- Born: Nagercoil, India
- Occupations: Author, environmentalist, conservationist

= S. S. Davidson =

S. S. Davidson is one of the pioneer educators of the environmental movement in Tamil Nadu, India. Davidson was born at Nagercoil in Kanyakumari District, India. He earned a degree in English from Scott Christian College, after which he joined as faculty in English. He completed his Master's Degree and Master of Philosophy in English from Annamalai University

At Nagercoil, he started a Tribal Foundation club that would form the genesis of campus-based nature conservation activities and Awareness among the Tribal populace of the Western Ghat Hills of Southern Tamil Nadu. The club also became involved in studying threats to the environment. Additionally, Davidson also leads the movement against the Hill quarry, and the conversion of paddy fields, wetlands, lakes and other pristine water bodies of the former South Travancore that was later renamed to Kanyakumari District. His activity in preserving the turtle and other coastal biodiversity is applauded by many conservationist across Southern India. He is credited with drawing up a plan to preserve the heritage wetlands of Nagercoil and the Suchindram Theroor Birds Sanctuary Wetland Complex. He is also known to track bird migration patterns and study indigenous bird species of a given landscape or geography. His authentic work on the extinction and near extinction of certain bird species from the bio-diverse rich landscapes of Nagercoil is a must read for amateur ornithologists.

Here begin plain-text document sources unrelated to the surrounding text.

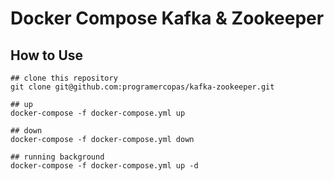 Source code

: # Docker Compose Kafka & Zookeeper
## How to Use
```
## clone this repository
git clone git@github.com:programercopas/kafka-zookeeper.git

## up 
docker-compose -f docker-compose.yml up

## down
docker-compose -f docker-compose.yml down

## running background
docker-compose -f docker-compose.yml up -d
```
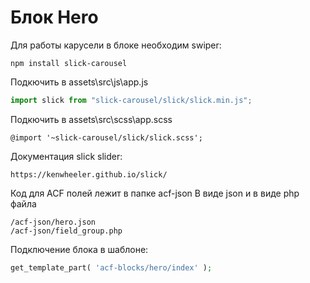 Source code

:# Блок Hero

Для работы карусели в блоке необходим swiper:

```
npm install slick-carousel
```

Подкючить в assets\src\js\app.js

```js
import slick from "slick-carousel/slick/slick.min.js";
```

Подкючить в assets\src\scss\app.scss

```styles
@import '~slick-carousel/slick/slick.scss';
```

Документация slick slider:

```
https://kenwheeler.github.io/slick/
```

Код для ACF полей лежит в папке acf-json
В виде json и в виде php файла

```
/acf-json/hero.json
/acf-json/field_group.php
```

Подключение блока в шаблоне:

```php
get_template_part( 'acf-blocks/hero/index' );
```
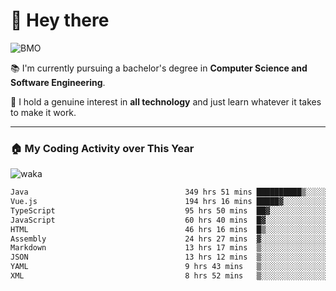 # 🤖 Hey there

![BMO](https://media.giphy.com/media/AMqCTHuCMFpM4/giphy.gif)

📚 I'm currently pursuing a bachelor's degree in **Computer Science and Software Engineering**.

🚀 I hold a genuine interest in **all technology** and just learn whatever it takes to make it work. 

---

### 🏠 My Coding Activity over This Year

![waka](https://wakatime.com/share/@9e458da8-a03c-4213-8e4b-1218d92d8f20/fb6cf146-3e76-4c0e-b99c-52117daccc34.svg)

<!--START_SECTION:waka-->

```txt
Java                                   349 hrs 51 mins ██████████▒░░░░░░░░░░░░░░   41.28 %
Vue.js                                 194 hrs 16 mins █████▓░░░░░░░░░░░░░░░░░░░   22.92 %
TypeScript                             95 hrs 50 mins  ██▓░░░░░░░░░░░░░░░░░░░░░░   11.31 %
JavaScript                             60 hrs 40 mins  █▓░░░░░░░░░░░░░░░░░░░░░░░   07.16 %
HTML                                   46 hrs 16 mins  █▒░░░░░░░░░░░░░░░░░░░░░░░   05.46 %
Assembly                               24 hrs 27 mins  ▓░░░░░░░░░░░░░░░░░░░░░░░░   02.89 %
Markdown                               13 hrs 17 mins  ▒░░░░░░░░░░░░░░░░░░░░░░░░   01.57 %
JSON                                   13 hrs 12 mins  ▒░░░░░░░░░░░░░░░░░░░░░░░░   01.56 %
YAML                                   9 hrs 43 mins   ▒░░░░░░░░░░░░░░░░░░░░░░░░   01.15 %
XML                                    8 hrs 52 mins   ▒░░░░░░░░░░░░░░░░░░░░░░░░   01.05 %
```

<!--END_SECTION:waka-->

The campaign for saving the Travancore Star Tortoise from the brink of extinction is being spearheaded by him. In March 2014, close to 2000 Olive Ridley Sea Turtle eggs were released into the Arabian Sea along the coast of Kanyakumari District under his supervision. Their population has drastically dwindled, owing to population explosion, fishing and construction activities, use of banned purse seine nets and trawlers, and unplanned beach tourism along the coasts of Nagercoil and Kanyakumari District.

He is the author of a few research papers on mushrooms and environmental books.